DxO continues to use U Point technology, something that has survived from the early days of NIK tools, which DxO has purchased and enhanced. U Point technology is a smart selection tool that makes it easy to select a point of interest and add a Control Point. DxO PhotoLab intuits what you want and automatically and intelligently extends your selection to areas that share the same characteristics within an adjustable radius.
The tool works really well and fits into my workflow very nicely, and as the tool evolved, more adjustable parameters have been added.
Is Photolab 3.1 an Adobe Replacement?
I think it can be for some photographers. As all these software challengers improve, Lightroom and Photoshop seem diminished in some capabilities by comparison. I'm not yet ready to abandon Adobe, even though I truly dislike the subscription model and their inferior customer support.
Photolab can coexist nicely with Lightroom, and you can seamlessly move between the programs. Adobe still leads with its plug-in architecture. In my work, there are some plug-ins I simply must have, and there's really no support in Photolab for them. Maybe someday.
Photolab does support its own plug-ins, notably the NIK tools plug-ins, which are powerful and useful. In general, I could get along nicely with the combination of Photolab and the NIK tools, leaving behind Lightroom and Photoshop. I'd still want Luminar 4.1 for some editing, so I could not completely cut myself off from other editing tools.

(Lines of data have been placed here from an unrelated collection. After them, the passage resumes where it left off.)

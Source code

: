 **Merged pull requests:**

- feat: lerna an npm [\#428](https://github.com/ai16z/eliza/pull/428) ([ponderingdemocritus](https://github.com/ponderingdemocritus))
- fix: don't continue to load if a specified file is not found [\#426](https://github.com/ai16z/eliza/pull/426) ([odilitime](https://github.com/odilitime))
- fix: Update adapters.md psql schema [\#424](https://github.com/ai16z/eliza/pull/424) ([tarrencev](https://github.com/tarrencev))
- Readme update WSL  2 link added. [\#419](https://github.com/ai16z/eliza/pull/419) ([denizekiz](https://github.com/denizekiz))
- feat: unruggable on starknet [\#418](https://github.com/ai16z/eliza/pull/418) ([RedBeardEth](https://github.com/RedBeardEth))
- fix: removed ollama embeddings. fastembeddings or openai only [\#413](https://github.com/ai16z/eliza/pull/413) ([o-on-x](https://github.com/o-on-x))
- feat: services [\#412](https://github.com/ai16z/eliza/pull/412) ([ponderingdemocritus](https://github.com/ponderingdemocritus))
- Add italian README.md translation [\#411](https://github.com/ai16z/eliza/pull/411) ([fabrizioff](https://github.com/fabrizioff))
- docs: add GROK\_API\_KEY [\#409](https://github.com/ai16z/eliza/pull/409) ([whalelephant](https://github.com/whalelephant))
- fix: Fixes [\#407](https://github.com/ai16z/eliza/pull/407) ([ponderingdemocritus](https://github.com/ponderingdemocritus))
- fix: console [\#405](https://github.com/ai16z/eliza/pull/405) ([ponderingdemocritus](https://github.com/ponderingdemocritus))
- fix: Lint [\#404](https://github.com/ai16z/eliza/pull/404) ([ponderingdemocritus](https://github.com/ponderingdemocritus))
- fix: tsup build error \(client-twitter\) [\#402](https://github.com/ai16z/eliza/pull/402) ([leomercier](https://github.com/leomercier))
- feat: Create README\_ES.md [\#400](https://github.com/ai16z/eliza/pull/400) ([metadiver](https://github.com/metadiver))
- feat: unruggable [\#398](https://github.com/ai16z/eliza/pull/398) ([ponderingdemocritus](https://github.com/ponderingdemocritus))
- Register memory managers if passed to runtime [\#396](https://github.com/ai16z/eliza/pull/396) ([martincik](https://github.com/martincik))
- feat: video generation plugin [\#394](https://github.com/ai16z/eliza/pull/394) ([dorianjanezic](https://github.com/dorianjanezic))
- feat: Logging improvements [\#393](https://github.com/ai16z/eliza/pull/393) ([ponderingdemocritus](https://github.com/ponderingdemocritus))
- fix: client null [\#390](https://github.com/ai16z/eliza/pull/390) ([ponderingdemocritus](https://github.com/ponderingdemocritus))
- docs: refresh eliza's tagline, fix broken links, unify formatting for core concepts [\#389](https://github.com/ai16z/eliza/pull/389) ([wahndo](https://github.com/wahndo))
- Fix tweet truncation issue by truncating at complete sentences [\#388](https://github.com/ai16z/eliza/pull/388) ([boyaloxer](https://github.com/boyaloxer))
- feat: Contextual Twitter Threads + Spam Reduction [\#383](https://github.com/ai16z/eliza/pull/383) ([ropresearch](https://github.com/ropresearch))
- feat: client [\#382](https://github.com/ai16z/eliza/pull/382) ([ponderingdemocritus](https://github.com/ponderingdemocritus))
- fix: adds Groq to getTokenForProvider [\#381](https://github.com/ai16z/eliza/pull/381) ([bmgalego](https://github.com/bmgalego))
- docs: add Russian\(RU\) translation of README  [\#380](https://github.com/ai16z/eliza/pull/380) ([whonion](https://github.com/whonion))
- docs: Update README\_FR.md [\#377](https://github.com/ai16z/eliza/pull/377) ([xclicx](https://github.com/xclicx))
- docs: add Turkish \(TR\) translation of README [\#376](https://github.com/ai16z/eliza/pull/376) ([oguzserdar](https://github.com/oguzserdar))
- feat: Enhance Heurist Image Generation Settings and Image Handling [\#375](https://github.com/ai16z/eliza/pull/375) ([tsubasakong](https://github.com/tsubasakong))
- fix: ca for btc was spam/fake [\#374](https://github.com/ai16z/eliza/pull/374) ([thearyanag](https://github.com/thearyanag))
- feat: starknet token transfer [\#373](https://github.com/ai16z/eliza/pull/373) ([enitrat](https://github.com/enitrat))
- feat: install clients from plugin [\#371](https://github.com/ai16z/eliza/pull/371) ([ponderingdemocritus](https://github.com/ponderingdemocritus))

Still, I'm really impressed with Photolab 3.1. It can take on a lot of the work I do in Lightroom and Photoshop, and its lens correction capabilities are best in class. Color controls are excellent and comprehensive. Photolab offers a library module, but frankly, I'm not enamored with it or Adobe's. I keep it simple and use Adobe Bridge. Photolab has dozens of presets. I'm not sure most photographers would use them, wanting to use their own techniques rather than the canned ones, but I realize presets are all over photography apps and DxO wants to be feature competitive. Of course, no one is forced to use them.
I can't go over every feature Photolab brings to the table in even a moderate size review, so I urge you to head on over to the DxO website and see how the Photolab feature set stacks up against your requirements.
What I Like
- First-class corrections of optical issues in lenses
- Intuitive GUI with some practice
- A broad feature set including masking, local adjustments, repair, and cloning
- Compressive online help with links to video tutorials
- Support for the NIK suite of tools
What I Would Like to See:
- Third party plug-in support
DxO Photolab probably doesn't jump to mind if you are looking to explore new raw editors, but it is certainly a powerful and well thought-out tool deserving of serious consideration. I found it a pleasure to use, and for many of my editing tasks, it was equal to or better than my Lightroom/Photoshop workflow.
Photolab 3.1 comes in two versions, an essential and an elite application. In addition to all of the features of the Essential Edition, DxO PhotoLab Elite Edition includes advanced image-processing features such as denoising technology, color management, and output formats. It also offers more possibilities for customizing your workspace.
The Essential Edition is $129 and the Elite Edition is $199. There is upgrade pricing for previous users of the software.